DeepSeek-R1 Quickstart
How to get the most out of reasoning models like DeepSeek-R1.
Reasoning models like DeepSeek-R1 have been trained to think step-by-step before responding with an answer. As a result they excel at complex reasoning tasks such as coding, mathematics, planning, puzzles, and agent workflows.
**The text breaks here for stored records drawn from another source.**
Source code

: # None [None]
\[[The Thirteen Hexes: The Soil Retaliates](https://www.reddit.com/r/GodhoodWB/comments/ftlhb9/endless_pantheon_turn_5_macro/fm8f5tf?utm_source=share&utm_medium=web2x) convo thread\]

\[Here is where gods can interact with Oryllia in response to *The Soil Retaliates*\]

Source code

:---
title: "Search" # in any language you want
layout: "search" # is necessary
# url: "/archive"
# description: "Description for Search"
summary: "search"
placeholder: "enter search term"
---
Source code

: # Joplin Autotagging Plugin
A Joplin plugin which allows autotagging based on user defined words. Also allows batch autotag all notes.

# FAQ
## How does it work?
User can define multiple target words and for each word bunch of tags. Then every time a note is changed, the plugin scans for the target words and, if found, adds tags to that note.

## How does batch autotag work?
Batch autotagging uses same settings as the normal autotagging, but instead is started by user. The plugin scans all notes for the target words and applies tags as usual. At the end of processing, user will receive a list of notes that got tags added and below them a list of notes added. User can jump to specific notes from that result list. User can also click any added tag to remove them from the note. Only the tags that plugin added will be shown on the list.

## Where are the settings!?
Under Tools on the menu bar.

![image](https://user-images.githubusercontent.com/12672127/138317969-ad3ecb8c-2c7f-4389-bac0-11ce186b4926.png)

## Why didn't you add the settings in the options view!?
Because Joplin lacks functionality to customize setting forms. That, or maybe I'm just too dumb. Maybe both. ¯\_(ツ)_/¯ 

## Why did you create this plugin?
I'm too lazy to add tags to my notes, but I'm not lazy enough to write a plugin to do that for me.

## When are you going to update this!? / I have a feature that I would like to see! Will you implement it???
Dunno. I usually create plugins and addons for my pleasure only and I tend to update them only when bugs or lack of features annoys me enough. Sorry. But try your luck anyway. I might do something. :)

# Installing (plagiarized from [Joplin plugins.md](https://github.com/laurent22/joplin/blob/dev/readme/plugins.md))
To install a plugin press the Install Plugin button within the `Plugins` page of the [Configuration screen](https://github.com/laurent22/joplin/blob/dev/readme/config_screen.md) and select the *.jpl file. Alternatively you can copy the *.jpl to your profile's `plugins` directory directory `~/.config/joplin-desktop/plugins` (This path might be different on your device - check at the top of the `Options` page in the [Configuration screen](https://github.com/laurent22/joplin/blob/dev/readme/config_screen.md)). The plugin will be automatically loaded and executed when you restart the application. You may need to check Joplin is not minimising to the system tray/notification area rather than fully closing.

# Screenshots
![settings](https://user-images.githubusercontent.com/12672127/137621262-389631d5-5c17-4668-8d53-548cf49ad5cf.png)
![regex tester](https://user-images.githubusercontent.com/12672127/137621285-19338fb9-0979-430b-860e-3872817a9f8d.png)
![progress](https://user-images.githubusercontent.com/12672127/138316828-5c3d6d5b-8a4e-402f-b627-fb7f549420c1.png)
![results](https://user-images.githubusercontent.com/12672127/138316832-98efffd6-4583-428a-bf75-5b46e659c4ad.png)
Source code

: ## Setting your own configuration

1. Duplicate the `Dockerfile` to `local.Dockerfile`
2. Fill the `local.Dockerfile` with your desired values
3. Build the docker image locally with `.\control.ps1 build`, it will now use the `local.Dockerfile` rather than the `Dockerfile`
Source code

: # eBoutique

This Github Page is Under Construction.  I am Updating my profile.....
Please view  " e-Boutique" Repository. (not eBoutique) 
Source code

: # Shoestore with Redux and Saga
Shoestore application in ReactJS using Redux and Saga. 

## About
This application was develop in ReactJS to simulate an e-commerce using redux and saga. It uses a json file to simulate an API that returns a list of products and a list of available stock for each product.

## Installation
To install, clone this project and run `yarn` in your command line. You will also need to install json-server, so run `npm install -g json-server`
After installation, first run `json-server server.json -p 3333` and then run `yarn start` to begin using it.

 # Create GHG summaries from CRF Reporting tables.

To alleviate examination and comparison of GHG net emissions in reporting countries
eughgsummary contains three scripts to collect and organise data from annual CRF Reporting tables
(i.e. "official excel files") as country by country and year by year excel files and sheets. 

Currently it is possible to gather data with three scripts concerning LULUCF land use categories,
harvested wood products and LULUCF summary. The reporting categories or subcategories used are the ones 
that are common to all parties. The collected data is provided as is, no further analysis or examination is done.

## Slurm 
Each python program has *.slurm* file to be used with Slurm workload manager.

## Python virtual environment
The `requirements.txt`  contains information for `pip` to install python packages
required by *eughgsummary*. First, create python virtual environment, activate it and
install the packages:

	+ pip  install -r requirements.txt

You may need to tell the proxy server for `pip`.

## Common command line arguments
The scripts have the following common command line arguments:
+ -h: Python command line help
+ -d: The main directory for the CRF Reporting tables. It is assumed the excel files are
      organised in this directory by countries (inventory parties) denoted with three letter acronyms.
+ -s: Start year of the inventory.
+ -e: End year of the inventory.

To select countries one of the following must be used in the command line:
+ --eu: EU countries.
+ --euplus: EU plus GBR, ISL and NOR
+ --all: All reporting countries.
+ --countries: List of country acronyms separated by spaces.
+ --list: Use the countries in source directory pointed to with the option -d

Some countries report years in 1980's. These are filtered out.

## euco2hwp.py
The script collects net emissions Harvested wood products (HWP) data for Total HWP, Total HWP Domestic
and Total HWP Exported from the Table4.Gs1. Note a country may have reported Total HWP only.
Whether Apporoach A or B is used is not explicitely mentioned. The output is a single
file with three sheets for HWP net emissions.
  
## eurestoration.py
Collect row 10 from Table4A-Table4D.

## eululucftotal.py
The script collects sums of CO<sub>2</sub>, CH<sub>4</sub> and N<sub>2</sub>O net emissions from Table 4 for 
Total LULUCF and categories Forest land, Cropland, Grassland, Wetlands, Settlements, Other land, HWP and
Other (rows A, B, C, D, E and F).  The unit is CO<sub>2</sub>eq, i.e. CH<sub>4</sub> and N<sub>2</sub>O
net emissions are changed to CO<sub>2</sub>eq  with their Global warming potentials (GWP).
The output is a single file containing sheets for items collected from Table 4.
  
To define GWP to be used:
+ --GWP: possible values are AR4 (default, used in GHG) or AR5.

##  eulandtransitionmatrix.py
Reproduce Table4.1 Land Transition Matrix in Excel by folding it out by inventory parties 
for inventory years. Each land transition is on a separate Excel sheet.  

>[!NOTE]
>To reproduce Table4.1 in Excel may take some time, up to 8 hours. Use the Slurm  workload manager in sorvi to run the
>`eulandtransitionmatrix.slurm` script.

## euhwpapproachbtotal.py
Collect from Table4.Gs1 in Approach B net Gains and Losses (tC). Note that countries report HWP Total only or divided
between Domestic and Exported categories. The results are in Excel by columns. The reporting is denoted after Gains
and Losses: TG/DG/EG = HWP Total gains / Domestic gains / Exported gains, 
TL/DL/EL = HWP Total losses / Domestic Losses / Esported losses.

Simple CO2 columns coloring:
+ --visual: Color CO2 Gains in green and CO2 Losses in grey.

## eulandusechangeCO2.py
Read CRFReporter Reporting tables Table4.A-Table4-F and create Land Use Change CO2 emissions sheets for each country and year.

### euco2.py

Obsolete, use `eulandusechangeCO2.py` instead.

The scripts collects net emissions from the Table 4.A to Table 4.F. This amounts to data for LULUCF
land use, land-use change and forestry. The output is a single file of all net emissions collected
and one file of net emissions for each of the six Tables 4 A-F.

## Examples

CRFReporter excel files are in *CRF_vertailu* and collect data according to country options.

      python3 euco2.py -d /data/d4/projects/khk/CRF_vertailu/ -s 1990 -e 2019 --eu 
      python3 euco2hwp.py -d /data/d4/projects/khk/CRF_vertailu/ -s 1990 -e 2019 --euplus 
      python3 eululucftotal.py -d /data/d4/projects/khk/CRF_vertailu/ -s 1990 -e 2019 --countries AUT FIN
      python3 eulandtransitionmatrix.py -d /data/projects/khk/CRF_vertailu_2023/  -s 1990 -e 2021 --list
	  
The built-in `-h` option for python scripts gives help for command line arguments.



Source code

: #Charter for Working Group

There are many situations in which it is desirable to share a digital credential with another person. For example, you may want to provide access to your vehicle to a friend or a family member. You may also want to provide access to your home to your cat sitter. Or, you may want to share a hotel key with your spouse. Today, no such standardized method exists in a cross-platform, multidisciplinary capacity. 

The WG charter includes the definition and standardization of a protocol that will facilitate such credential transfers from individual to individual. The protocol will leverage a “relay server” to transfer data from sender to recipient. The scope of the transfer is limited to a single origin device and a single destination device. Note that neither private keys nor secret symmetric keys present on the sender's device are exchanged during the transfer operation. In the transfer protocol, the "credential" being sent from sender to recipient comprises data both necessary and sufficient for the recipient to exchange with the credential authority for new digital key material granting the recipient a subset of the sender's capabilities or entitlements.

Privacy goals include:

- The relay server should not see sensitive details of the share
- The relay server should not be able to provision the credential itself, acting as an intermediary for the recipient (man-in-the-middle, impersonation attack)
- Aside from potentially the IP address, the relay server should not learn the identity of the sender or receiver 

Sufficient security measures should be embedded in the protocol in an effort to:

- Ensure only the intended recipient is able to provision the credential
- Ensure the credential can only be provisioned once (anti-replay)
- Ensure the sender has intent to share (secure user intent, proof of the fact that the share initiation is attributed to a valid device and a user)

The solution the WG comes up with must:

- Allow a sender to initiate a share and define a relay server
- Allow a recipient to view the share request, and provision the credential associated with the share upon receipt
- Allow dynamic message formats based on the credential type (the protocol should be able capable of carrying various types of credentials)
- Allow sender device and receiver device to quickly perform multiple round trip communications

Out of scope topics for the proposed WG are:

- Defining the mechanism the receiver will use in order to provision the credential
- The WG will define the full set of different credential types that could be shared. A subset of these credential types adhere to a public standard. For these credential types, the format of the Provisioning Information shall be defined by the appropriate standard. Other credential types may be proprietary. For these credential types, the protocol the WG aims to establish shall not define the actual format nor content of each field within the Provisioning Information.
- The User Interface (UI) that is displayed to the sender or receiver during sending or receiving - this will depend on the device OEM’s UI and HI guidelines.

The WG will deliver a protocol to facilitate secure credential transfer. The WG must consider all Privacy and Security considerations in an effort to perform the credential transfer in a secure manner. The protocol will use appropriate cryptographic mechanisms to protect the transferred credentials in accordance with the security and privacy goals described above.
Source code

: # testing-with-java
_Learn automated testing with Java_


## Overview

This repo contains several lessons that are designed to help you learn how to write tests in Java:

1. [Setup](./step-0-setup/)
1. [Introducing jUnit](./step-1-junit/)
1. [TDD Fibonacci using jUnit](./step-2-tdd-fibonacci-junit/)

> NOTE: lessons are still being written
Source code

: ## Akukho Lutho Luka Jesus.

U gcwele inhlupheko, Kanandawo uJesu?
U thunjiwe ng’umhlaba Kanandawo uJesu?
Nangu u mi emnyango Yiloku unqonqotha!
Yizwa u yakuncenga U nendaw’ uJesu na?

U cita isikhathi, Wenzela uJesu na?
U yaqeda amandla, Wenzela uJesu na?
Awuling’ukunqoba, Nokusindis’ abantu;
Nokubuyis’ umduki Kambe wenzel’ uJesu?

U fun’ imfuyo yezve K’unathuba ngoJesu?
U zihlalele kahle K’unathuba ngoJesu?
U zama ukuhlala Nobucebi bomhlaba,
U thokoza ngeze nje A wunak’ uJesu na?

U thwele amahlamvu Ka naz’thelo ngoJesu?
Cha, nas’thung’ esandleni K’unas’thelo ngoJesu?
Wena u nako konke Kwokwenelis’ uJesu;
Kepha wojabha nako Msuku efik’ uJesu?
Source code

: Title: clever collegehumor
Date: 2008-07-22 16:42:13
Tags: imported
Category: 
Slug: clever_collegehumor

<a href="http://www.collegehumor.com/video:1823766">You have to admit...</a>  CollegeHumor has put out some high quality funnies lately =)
Given a question in the form of an input prompt DeepSeek-R1 outputs both its chain of thought/reasoning process in the form of thinking tokens between <think>
tags and the answer.
Because these models use more computation/tokens to perform better reasoning they produce longer outputs and can be slower and more expensive then their non-reasoning counterparts.

Quickstart
Since these models produce longer responses we'll stream in tokens instead of waiting for the whole response to complete.
from together import Together
client = Together() # pass in API key to api_key or set a env variable
stream = client.chat.completions.create(
model="deepseek-ai/DeepSeek-R1",
messages=[
{
"role": "user",
"content": "Which number is bigger 9.9 or 9.11?",
}
],
stream=True,
)
for chunk in stream:
print(chunk.choices[0].delta.content or "", end="", flush=True)
import Together from 'together-ai';
const together = new Together();
const stream = await together.chat.completions.create({
model: 'deepseek-ai/DeepSeek-R1',
messages: [
{ role: 'user', content: 'Which number is bigger 9.9 or 9.11?' },
],
stream: true,
});
for await (const chunk of stream) {
// use process.stdout.write instead of console.log to avoid newlines
process.stdout.write(chunk.choices[0]?.delta?.content || '');
}
curl -X POST "https://api.together.xyz/v1/chat/completions" \
-H "Authorization: Bearer $TOGETHER_API_KEY" \
-H "Content-Type: application/json" \
-d '{
"model": "deepseek-ai/DeepSeek-R1",
"messages": [
{"role": "user", "content": "Which number is bigger 9.9 or 9.11?"}
]
}'
This will produce an output that contains both the Chain-of-thought tokens and the answer:
<think>
Okay, the user is asking which number is bigger between 9.9 and 9.11.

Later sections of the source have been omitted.